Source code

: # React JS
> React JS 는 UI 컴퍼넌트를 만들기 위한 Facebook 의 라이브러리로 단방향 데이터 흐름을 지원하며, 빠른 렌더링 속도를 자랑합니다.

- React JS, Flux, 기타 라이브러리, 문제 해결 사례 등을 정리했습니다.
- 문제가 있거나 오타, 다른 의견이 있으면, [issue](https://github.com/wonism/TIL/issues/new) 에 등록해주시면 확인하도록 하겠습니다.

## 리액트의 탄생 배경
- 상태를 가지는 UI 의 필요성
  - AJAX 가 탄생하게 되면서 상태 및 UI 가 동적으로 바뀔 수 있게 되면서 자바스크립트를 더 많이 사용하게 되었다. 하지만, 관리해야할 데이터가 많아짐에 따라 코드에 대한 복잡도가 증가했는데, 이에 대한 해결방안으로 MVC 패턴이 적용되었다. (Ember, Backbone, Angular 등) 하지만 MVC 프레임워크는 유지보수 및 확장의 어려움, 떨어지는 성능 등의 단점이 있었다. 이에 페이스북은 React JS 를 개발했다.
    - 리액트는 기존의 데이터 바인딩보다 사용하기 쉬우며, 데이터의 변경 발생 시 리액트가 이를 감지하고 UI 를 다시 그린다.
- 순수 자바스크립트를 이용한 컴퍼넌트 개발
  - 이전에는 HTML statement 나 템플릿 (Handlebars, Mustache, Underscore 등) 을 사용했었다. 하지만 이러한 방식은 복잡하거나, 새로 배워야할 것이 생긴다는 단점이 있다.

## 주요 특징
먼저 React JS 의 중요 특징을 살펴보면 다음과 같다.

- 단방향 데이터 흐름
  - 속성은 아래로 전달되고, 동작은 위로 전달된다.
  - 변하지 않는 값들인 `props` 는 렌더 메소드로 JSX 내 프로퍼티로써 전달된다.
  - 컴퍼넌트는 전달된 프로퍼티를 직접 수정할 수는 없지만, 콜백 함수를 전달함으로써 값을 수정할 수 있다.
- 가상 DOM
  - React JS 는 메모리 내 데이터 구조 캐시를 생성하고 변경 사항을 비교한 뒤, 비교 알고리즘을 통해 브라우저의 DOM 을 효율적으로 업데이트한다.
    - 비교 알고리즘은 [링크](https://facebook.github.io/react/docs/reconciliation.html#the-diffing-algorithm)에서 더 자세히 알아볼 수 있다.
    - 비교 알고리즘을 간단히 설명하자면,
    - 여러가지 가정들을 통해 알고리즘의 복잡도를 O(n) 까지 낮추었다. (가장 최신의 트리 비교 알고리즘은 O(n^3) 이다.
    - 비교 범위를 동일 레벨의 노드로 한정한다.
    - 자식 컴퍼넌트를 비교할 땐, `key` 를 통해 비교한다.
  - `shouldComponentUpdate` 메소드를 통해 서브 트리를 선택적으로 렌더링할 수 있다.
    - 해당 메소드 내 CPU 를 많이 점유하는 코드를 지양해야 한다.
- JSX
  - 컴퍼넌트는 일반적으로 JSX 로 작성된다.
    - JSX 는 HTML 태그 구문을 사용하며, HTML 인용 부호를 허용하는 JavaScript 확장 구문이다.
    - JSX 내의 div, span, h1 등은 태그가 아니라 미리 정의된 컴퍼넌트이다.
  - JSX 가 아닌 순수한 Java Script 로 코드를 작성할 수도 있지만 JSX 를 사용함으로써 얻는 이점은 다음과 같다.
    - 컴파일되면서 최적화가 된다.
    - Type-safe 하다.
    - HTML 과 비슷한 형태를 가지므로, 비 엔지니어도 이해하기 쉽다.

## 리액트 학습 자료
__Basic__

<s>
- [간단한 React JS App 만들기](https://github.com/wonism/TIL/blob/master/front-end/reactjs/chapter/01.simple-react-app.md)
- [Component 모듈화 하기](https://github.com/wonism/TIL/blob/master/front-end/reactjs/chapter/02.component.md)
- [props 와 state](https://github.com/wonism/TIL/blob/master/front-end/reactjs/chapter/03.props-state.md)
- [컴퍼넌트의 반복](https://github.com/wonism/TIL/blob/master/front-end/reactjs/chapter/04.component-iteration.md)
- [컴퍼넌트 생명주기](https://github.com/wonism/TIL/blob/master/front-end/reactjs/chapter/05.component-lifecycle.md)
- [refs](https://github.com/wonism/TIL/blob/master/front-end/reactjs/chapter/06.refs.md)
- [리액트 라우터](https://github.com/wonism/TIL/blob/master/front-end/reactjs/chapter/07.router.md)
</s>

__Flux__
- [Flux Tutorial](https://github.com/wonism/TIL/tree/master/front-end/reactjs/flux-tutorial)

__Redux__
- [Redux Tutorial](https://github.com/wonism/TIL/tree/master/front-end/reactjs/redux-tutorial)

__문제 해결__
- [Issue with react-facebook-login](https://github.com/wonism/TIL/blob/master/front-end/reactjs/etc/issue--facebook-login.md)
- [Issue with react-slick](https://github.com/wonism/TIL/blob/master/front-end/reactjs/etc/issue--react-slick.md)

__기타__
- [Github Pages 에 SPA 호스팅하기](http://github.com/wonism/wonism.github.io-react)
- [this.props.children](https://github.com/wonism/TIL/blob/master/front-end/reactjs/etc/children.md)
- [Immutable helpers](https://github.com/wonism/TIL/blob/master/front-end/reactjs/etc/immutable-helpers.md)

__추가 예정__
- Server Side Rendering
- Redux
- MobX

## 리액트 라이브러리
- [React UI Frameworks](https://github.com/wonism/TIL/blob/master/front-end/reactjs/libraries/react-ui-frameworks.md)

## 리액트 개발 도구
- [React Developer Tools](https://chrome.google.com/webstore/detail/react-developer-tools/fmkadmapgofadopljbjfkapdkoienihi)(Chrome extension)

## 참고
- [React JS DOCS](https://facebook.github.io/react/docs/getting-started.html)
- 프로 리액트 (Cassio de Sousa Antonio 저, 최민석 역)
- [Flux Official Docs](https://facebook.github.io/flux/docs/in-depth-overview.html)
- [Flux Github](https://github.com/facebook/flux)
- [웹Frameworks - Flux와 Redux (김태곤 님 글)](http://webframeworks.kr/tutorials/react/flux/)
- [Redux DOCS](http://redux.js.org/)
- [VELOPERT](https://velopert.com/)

---+---

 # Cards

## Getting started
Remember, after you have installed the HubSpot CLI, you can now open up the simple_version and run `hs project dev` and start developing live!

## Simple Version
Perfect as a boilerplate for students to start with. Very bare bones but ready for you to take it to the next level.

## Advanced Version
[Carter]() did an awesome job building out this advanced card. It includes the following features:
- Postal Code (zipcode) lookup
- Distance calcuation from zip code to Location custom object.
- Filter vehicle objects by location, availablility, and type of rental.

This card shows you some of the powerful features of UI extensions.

---+---

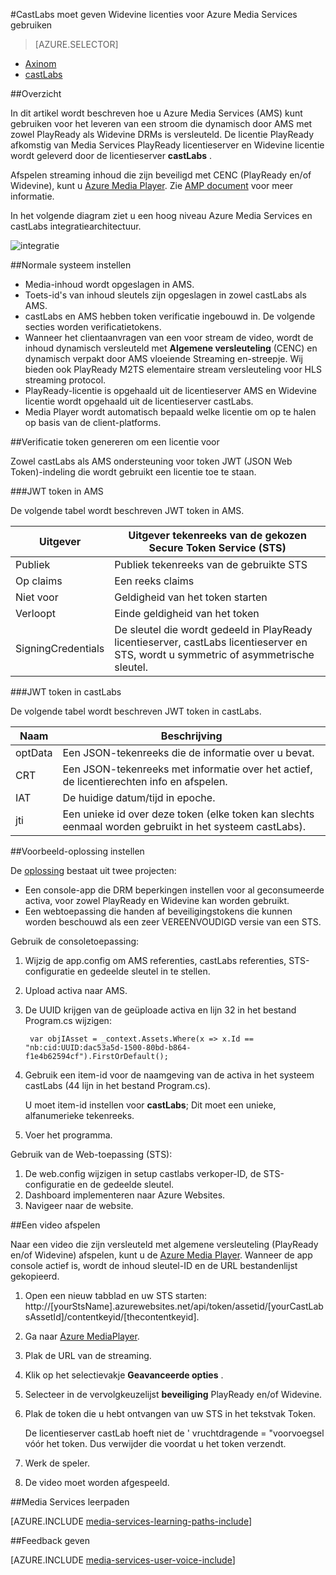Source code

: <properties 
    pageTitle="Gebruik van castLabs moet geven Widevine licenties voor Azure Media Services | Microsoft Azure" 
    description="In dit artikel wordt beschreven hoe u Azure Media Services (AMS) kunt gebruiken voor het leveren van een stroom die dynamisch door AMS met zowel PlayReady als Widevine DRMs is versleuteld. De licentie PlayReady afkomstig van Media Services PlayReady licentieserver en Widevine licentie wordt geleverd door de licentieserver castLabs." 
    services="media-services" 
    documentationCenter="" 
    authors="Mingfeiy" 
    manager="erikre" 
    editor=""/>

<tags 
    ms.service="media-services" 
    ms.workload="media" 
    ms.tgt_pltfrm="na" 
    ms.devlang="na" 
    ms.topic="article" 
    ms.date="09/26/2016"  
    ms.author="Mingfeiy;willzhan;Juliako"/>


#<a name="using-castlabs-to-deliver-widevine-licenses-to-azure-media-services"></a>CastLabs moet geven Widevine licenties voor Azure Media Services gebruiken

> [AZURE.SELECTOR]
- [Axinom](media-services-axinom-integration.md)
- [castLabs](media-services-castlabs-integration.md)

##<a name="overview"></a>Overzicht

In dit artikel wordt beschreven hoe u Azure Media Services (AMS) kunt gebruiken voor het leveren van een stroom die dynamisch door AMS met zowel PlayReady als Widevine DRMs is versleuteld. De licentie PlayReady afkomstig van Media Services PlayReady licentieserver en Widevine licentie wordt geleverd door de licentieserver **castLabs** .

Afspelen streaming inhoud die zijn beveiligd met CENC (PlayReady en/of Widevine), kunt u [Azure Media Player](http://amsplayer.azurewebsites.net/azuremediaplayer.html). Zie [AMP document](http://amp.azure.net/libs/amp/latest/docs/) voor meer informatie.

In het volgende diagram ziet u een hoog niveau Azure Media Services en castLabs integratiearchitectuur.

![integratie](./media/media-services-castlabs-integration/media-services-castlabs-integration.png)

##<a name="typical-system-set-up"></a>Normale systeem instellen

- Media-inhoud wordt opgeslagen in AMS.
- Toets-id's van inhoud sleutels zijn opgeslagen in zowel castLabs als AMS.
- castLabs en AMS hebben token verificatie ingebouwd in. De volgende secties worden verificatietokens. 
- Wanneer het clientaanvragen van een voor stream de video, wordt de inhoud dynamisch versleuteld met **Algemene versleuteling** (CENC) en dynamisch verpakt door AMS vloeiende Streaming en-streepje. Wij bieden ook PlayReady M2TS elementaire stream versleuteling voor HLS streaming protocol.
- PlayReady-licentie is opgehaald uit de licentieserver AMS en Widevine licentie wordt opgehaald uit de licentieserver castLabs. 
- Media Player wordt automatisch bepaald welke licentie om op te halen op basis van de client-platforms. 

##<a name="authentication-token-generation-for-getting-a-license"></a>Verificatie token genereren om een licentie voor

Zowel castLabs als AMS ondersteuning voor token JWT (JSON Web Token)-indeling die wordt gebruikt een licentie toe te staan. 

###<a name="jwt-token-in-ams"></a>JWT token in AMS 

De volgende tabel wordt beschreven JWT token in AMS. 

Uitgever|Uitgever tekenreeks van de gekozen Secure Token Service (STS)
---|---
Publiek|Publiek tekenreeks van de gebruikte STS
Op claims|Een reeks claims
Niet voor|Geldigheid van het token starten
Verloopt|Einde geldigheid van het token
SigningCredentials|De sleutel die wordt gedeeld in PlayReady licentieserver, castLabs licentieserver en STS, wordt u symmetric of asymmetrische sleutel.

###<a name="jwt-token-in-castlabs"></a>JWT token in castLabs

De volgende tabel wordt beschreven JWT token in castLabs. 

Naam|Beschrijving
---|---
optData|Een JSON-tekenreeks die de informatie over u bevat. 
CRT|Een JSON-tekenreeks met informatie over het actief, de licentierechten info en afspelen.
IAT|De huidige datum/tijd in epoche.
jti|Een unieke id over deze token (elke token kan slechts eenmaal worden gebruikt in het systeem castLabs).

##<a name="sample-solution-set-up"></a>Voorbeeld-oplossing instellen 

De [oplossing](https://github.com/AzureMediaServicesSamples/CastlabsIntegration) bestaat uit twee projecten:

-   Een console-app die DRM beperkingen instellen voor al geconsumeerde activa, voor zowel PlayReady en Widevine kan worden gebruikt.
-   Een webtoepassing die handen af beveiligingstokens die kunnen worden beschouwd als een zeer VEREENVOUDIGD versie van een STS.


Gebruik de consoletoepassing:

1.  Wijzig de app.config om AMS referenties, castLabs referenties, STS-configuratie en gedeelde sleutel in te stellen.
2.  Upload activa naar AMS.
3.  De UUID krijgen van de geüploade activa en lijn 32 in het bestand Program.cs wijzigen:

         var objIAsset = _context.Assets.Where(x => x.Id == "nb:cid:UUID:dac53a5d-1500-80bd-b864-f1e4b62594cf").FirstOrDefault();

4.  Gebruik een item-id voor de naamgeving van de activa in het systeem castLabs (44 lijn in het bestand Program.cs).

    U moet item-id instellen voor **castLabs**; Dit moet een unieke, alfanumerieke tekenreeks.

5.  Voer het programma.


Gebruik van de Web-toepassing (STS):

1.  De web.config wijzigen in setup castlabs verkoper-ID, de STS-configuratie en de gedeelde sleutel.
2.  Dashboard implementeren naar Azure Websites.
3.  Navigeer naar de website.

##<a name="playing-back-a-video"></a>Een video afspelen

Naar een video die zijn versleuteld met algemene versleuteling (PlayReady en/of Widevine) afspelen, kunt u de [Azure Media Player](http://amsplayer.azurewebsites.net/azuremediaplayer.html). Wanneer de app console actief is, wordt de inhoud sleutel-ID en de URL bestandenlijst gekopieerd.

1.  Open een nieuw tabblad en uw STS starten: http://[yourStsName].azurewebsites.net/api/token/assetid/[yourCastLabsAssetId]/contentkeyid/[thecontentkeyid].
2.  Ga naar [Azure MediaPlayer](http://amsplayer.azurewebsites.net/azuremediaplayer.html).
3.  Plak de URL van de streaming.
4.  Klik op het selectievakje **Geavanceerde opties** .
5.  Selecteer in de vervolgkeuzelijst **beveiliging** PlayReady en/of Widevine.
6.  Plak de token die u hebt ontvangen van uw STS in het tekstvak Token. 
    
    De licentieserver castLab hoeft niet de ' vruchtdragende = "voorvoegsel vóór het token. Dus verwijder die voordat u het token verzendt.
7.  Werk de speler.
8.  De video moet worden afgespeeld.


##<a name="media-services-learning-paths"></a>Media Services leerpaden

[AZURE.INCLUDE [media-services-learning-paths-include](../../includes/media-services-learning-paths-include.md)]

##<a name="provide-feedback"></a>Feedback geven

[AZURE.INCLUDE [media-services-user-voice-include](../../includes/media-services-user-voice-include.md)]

---+---

▶ _Task details_: Please give back exactly the lines of this listing beginning at the line with "- [React Developer" and ending with the line with "- [VELOPERT](https://velopert.com/)", both included, and nothing else.

▶ _Problem solution_:
- [React Developer Tools](https://chrome.google.com/webstore/detail/react-developer-tools/fmkadmapgofadopljbjfkapdkoienihi)(Chrome extension)

## 참고
- [React JS DOCS](https://facebook.github.io/react/docs/getting-started.html)
- 프로 리액트 (Cassio de Sousa Antonio 저, 최민석 역)
- [Flux Official Docs](https://facebook.github.io/flux/docs/in-depth-overview.html)
- [Flux Github](https://github.com/facebook/flux)
- [웹Frameworks - Flux와 Redux (김태곤 님 글)](http://webframeworks.kr/tutorials/react/flux/)
- [Redux DOCS](http://redux.js.org/)
- [VELOPERT](https://velopert.com/)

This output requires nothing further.